* _Work to complete_
The data should be restated word for word, in full.

* _Study material_
[Start of section]
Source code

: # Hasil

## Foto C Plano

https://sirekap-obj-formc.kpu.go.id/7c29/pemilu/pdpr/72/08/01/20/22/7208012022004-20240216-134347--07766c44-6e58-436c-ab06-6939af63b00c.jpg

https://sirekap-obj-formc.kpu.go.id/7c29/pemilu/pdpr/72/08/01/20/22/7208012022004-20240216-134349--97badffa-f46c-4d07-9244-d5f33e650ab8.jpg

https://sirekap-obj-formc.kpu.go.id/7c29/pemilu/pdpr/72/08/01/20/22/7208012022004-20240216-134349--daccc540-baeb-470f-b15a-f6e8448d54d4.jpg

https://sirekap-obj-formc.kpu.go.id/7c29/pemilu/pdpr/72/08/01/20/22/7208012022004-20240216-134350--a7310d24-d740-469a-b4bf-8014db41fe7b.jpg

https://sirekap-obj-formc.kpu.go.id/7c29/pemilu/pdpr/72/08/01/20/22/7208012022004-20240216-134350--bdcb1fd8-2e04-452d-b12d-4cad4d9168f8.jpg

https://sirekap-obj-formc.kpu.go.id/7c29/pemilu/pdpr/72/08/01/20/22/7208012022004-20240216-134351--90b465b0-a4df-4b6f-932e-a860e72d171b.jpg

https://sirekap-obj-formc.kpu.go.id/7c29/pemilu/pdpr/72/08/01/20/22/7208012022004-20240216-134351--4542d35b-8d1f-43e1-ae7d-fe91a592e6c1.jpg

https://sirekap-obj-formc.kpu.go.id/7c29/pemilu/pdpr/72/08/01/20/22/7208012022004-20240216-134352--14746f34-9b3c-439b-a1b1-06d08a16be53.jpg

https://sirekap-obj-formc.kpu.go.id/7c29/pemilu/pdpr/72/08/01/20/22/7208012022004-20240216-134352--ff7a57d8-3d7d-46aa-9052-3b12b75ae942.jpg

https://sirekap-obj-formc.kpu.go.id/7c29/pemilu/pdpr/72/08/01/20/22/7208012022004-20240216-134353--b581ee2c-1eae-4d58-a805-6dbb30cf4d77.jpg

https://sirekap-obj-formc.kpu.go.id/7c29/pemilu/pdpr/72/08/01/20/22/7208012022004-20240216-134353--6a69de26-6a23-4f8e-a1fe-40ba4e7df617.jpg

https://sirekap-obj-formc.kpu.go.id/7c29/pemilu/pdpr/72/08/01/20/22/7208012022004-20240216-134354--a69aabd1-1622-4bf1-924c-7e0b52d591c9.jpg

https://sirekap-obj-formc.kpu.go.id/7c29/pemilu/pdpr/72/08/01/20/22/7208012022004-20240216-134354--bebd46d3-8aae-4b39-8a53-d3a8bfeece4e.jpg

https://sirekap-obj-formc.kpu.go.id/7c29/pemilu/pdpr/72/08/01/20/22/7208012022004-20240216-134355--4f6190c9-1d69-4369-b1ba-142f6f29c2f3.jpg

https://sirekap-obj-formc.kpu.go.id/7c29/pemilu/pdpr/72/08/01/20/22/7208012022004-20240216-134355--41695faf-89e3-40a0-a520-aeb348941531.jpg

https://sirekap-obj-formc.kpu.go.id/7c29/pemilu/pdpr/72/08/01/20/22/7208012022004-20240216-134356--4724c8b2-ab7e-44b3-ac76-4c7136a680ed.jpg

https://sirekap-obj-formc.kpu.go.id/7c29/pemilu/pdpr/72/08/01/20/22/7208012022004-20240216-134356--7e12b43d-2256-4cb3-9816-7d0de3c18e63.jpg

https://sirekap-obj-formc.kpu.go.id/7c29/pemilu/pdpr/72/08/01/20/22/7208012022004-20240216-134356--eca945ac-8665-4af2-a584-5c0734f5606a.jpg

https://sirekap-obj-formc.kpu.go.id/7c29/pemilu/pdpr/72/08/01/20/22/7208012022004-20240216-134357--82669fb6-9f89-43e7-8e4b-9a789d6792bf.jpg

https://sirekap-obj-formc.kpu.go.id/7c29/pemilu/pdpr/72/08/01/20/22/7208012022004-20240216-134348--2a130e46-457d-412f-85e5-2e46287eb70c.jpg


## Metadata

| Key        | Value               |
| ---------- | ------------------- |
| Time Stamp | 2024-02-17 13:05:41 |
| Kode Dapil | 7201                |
[End of section]
* _Solution to the exercise_
Source code

: # Hasil

## Foto C Plano

https://sirekap-obj-formc.kpu.go.id/7c29/pemilu/pdpr/72/08/01/20/22/7208012022004-20240216-134347--07766c44-6e58-436c-ab06-6939af63b00c.jpg

https://sirekap-obj-formc.kpu.go.id/7c29/pemilu/pdpr/72/08/01/20/22/7208012022004-20240216-134349--97badffa-f46c-4d07-9244-d5f33e650ab8.jpg

https://sirekap-obj-formc.kpu.go.id/7c29/pemilu/pdpr/72/08/01/20/22/7208012022004-20240216-134349--daccc540-baeb-470f-b15a-f6e8448d54d4.jpg

https://sirekap-obj-formc.kpu.go.id/7c29/pemilu/pdpr/72/08/01/20/22/7208012022004-20240216-134350--a7310d24-d740-469a-b4bf-8014db41fe7b.jpg

https://sirekap-obj-formc.kpu.go.id/7c29/pemilu/pdpr/72/08/01/20/22/7208012022004-20240216-134350--bdcb1fd8-2e04-452d-b12d-4cad4d9168f8.jpg

https://sirekap-obj-formc.kpu.go.id/7c29/pemilu/pdpr/72/08/01/20/22/7208012022004-20240216-134351--90b465b0-a4df-4b6f-932e-a860e72d171b.jpg

https://sirekap-obj-formc.kpu.go.id/7c29/pemilu/pdpr/72/08/01/20/22/7208012022004-20240216-134351--4542d35b-8d1f-43e1-ae7d-fe91a592e6c1.jpg

https://sirekap-obj-formc.kpu.go.id/7c29/pemilu/pdpr/72/08/01/20/22/7208012022004-20240216-134352--14746f34-9b3c-439b-a1b1-06d08a16be53.jpg

https://sirekap-obj-formc.kpu.go.id/7c29/pemilu/pdpr/72/08/01/20/22/7208012022004-20240216-134352--ff7a57d8-3d7d-46aa-9052-3b12b75ae942.jpg

https://sirekap-obj-formc.kpu.go.id/7c29/pemilu/pdpr/72/08/01/20/22/7208012022004-20240216-134353--b581ee2c-1eae-4d58-a805-6dbb30cf4d77.jpg

https://sirekap-obj-formc.kpu.go.id/7c29/pemilu/pdpr/72/08/01/20/22/7208012022004-20240216-134353--6a69de26-6a23-4f8e-a1fe-40ba4e7df617.jpg

https://sirekap-obj-formc.kpu.go.id/7c29/pemilu/pdpr/72/08/01/20/22/7208012022004-20240216-134354--a69aabd1-1622-4bf1-924c-7e0b52d591c9.jpg

https://sirekap-obj-formc.kpu.go.id/7c29/pemilu/pdpr/72/08/01/20/22/7208012022004-20240216-134354--bebd46d3-8aae-4b39-8a53-d3a8bfeece4e.jpg

https://sirekap-obj-formc.kpu.go.id/7c29/pemilu/pdpr/72/08/01/20/22/7208012022004-20240216-134355--4f6190c9-1d69-4369-b1ba-142f6f29c2f3.jpg

https://sirekap-obj-formc.kpu.go.id/7c29/pemilu/pdpr/72/08/01/20/22/7208012022004-20240216-134355--41695faf-89e3-40a0-a520-aeb348941531.jpg

https://sirekap-obj-formc.kpu.go.id/7c29/pemilu/pdpr/72/08/01/20/22/7208012022004-20240216-134356--4724c8b2-ab7e-44b3-ac76-4c7136a680ed.jpg

https://sirekap-obj-formc.kpu.go.id/7c29/pemilu/pdpr/72/08/01/20/22/7208012022004-20240216-134356--7e12b43d-2256-4cb3-9816-7d0de3c18e63.jpg

https://sirekap-obj-formc.kpu.go.id/7c29/pemilu/pdpr/72/08/01/20/22/7208012022004-20240216-134356--eca945ac-8665-4af2-a584-5c0734f5606a.jpg

https://sirekap-obj-formc.kpu.go.id/7c29/pemilu/pdpr/72/08/01/20/22/7208012022004-20240216-134357--82669fb6-9f89-43e7-8e4b-9a789d6792bf.jpg

https://sirekap-obj-formc.kpu.go.id/7c29/pemilu/pdpr/72/08/01/20/22/7208012022004-20240216-134348--2a130e46-457d-412f-85e5-2e46287eb70c.jpg


## Metadata

| Key        | Value               |
| ---------- | ------------------- |
| Time Stamp | 2024-02-17 13:05:41 |
| Kode Dapil | 7201                |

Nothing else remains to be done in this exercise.